Rosé is one of the more ancient styles of wine and has been made throughout the world’s greatest wine-growing areas; however, it didn’t really take hold in the United States until the 1980s, several years after Sutter Home Winery debuted its first commercial release of White Zinfandel. The White Zin craze would last throughout the 1980’s and beyond: as its popularity grew, so did its sugar and also its production, with the net result being the generalization that all rosé was pink sugar-water. It took another twenty years or so to dispel the notion that rosé was in some way inferior to its more robustly-tinted siblings.
Fortunately, the time-honored tradition of rosé production continued, both in this country and abroad, and today we have a vast selection of wines to choose from and in styles to please an equally broad range of preference. While there is a lot more to the subject than I’ve touched upon here, the bottom line is that there is a pink wine for everyone!

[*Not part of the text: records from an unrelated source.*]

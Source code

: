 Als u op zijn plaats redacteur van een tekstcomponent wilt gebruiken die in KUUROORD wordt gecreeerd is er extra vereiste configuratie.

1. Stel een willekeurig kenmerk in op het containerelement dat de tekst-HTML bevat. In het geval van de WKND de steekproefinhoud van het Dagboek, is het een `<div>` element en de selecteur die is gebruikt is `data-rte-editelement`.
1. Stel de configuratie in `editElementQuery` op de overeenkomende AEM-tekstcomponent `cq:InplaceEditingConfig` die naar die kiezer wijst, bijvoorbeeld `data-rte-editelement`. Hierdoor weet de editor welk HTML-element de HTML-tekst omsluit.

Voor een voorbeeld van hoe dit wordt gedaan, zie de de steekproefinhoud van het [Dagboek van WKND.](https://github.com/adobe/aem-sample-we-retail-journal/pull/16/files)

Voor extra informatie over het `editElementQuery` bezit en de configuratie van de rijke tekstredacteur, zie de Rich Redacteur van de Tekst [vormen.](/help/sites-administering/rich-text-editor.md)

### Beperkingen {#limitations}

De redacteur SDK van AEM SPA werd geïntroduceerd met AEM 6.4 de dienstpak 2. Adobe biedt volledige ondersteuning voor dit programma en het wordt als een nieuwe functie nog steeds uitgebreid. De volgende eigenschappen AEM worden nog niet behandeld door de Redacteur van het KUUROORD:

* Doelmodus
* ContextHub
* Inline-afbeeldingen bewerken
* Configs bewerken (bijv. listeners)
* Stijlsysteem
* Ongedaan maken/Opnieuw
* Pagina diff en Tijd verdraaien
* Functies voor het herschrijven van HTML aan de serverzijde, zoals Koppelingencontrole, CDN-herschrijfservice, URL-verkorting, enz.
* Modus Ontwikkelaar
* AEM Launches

While I like to drink rosé year-round, I really like to drink rosé during the summer! A wine I have found myself buying repeatedly since it first hit the shelves last year is the easy drinking, highly refreshing, Yes Way Rosé. Yes Way is produced in southern France, in a juicy style, which hit me with aromas of strawberry, raspberry, and peach with the strawberry and peach continuing on the palate. It’s an enjoyable wine, and as the name would imply, it’s made more for fun than contemplation. There is a time and place for every wine: Yes Way’s time is now, and the place is wherever you like to hang out and relax. Serve it well-chilled: a bottle in an ice bucket, close at hand, is the way to go. Keep another in the fridge for backup, as Yes Way Rosé turns to “no way is this rosé already gone” more quickly than you might expect!
More musings on rosé coming soon!
– Scott Gargus (tasted 7/5/20)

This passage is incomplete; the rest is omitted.